Identifying candidate genes involved in brain tumor formation

Malignant primary brain tumors, gliomas, often overexpress both platelet-derived growth factor (PDGF) ligands and receptors providing an autocrine and/or paracrine boost to tumor growth. Glioblastoma multiforme (GBM) is the most frequent glioma. Its aggressive and infiltrative growth renders it extremely difficult to treat. Median survival after diagnosis is currently only 12-14 months. The present review describes the use of retroviral tagging to identify candidate cancer-causing genes that cooperate with PDGF in brain tumor formation. Newborn mice injected intracerebrally with a Moloney murine leukemia retrovirus carrying the sis/PDGF-B oncogene and a replication competent helper virus developed brain tumors with many characteristics of human gliomas. Analysis of proviral integrations in the brain tumors identified almost 70 common insertion sites (CISs). These CISs were named brain tumor loci and harbored known but also putative novel cancer-causing genes. Microarray analysis identified differentially expressed genes in the mouse brain tumors compared to normal brain.
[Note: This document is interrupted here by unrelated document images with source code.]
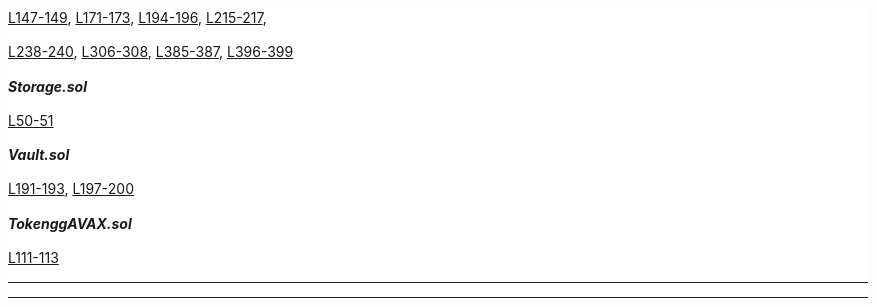 [L147-149](https://github.com/code-423n4/2022-12-gogopool/blob/aec9928d8bdce8a5a4efe45f54c39d4fc7313731/contracts/contract/Staking.sol#L147-L149), [L171-173](https://github.com/code-423n4/2022-12-gogopool/blob/aec9928d8bdce8a5a4efe45f54c39d4fc7313731/contracts/contract/Staking.sol#L171-L173), [L194-196](https://github.com/code-423n4/2022-12-gogopool/blob/aec9928d8bdce8a5a4efe45f54c39d4fc7313731/contracts/contract/Staking.sol#L194-L196), [L215-217](https://github.com/code-423n4/2022-12-gogopool/blob/aec9928d8bdce8a5a4efe45f54c39d4fc7313731/contracts/contract/Staking.sol#L215-L217), 				
				
[L238-240](https://github.com/code-423n4/2022-12-gogopool/blob/aec9928d8bdce8a5a4efe45f54c39d4fc7313731/contracts/contract/Staking.sol#L238-L240), [L306-308](https://github.com/code-423n4/2022-12-gogopool/blob/aec9928d8bdce8a5a4efe45f54c39d4fc7313731/contracts/contract/Staking.sol#L306-L308), [L385-387](https://github.com/code-423n4/2022-12-gogopool/blob/aec9928d8bdce8a5a4efe45f54c39d4fc7313731/contracts/contract/Staking.sol#L385-L387), [L396-399](https://github.com/code-423n4/2022-12-gogopool/blob/aec9928d8bdce8a5a4efe45f54c39d4fc7313731/contracts/contract/Staking.sol#L396-L399)				
				
***Storage.sol***				
				
[L50-51](https://github.com/code-423n4/2022-12-gogopool/blob/aec9928d8bdce8a5a4efe45f54c39d4fc7313731/contracts/contract/Storage.sol#L50-L51)				
				
***Vault.sol***				
				
[L191-193](https://github.com/code-423n4/2022-12-gogopool/blob/aec9928d8bdce8a5a4efe45f54c39d4fc7313731/contracts/contract/Vault.sol#L191-L193), [L197-200](https://github.com/code-423n4/2022-12-gogopool/blob/aec9928d8bdce8a5a4efe45f54c39d4fc7313731/contracts/contract/Vault.sol#L197-L200)				
				
***TokenggAVAX.sol***				
				
[L111-113](https://github.com/code-423n4/2022-12-gogopool/blob/aec9928d8bdce8a5a4efe45f54c39d4fc7313731/contracts/contract/tokens/TokenggAVAX.sol#L111-L113)				
___	
___ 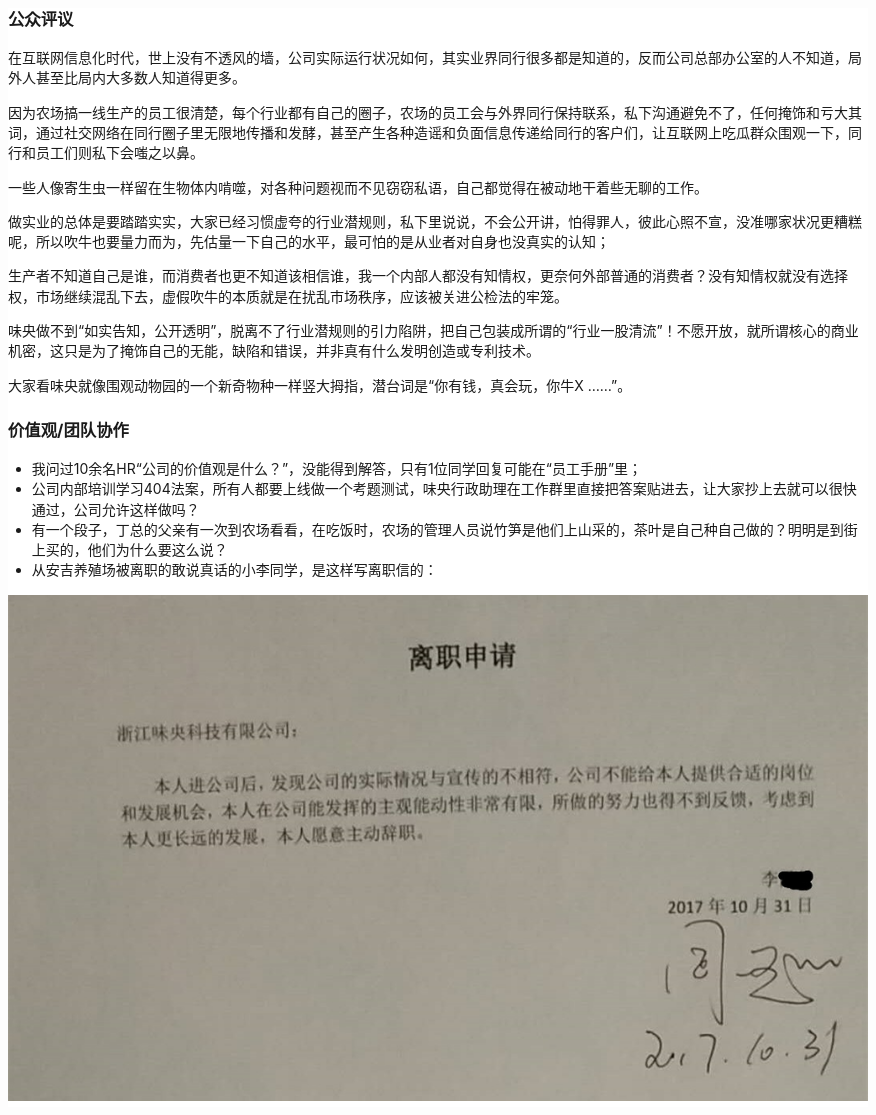 ### 公众评议

在互联网信息化时代，世上没有不透风的墙，公司实际运行状况如何，其实业界同行很多都是知道的，反而公司总部办公室的人不知道，局外人甚至比局内大多数人知道得更多。

因为农场搞一线生产的员工很清楚，每个行业都有自己的圈子，农场的员工会与外界同行保持联系，私下沟通避免不了，任何掩饰和亏大其词，通过社交网络在同行圈子里无限地传播和发酵，甚至产生各种造谣和负面信息传递给同行的客户们，让互联网上吃瓜群众围观一下，同行和员工们则私下会嗤之以鼻。

一些人像寄生虫一样留在生物体内啃噬，对各种问题视而不见窃窃私语，自己都觉得在被动地干着些无聊的工作。

做实业的总体是要踏踏实实，大家已经习惯虚夸的行业潜规则，私下里说说，不会公开讲，怕得罪人，彼此心照不宣，没准哪家状况更糟糕呢，所以吹牛也要量力而为，先估量一下自己的水平，最可怕的是从业者对自身也没真实的认知；

生产者不知道自己是谁，而消费者也更不知道该相信谁，我一个内部人都没有知情权，更奈何外部普通的消费者？没有知情权就没有选择权，市场继续混乱下去，虚假吹牛的本质就是在扰乱市场秩序，应该被关进公检法的牢笼。

味央做不到“如实告知，公开透明”，脱离不了行业潜规则的引力陷阱，把自己包装成所谓的“行业一股清流”！不愿开放，就所谓核心的商业机密，这只是为了掩饰自己的无能，缺陷和错误，并非真有什么发明创造或专利技术。

大家看味央就像围观动物园的一个新奇物种一样竖大拇指，潜台词是“你有钱，真会玩，你牛X ……”。

### 价值观/团队协作

* 我问过10余名HR“公司的价值观是什么？”，没能得到解答，只有1位同学回复可能在“员工手册”里；
* 公司内部培训学习404法案，所有人都要上线做一个考题测试，味央行政助理在工作群里直接把答案贴进去，让大家抄上去就可以很快通过，公司允许这样做吗？
* 有一个段子，丁总的父亲有一次到农场看看，在吃饭时，农场的管理人员说竹笋是他们上山采的，茶叶是自己种自己做的？明明是到街上买的，他们为什么要这么说？
* 从安吉养殖场被离职的敢说真话的小李同学，是这样写离职信的：  

![](../../.gitbook/assets/xiaoli.jpg)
Known tumor genes and markers of immature cells were upregulated in the tumors. Tumors developed 13-42 weeks after injection and short latency tumors were further distinguished as fast growing and GBM-like. Long latency tumors resembled slow-growing oligodendrogliomas and contained significantly less integrations as compared to short latency tumors. Several candidate genes tagged in this retroviral screen have known functions in neoplastic transformation and oncogenesis. Some candidates with a previously unknown function in tumorigenesis were found and their putative role in brain tumor formation will be discussed in this review. The results show that proviral tagging may be a useful tool in the search for candidate glioma genes.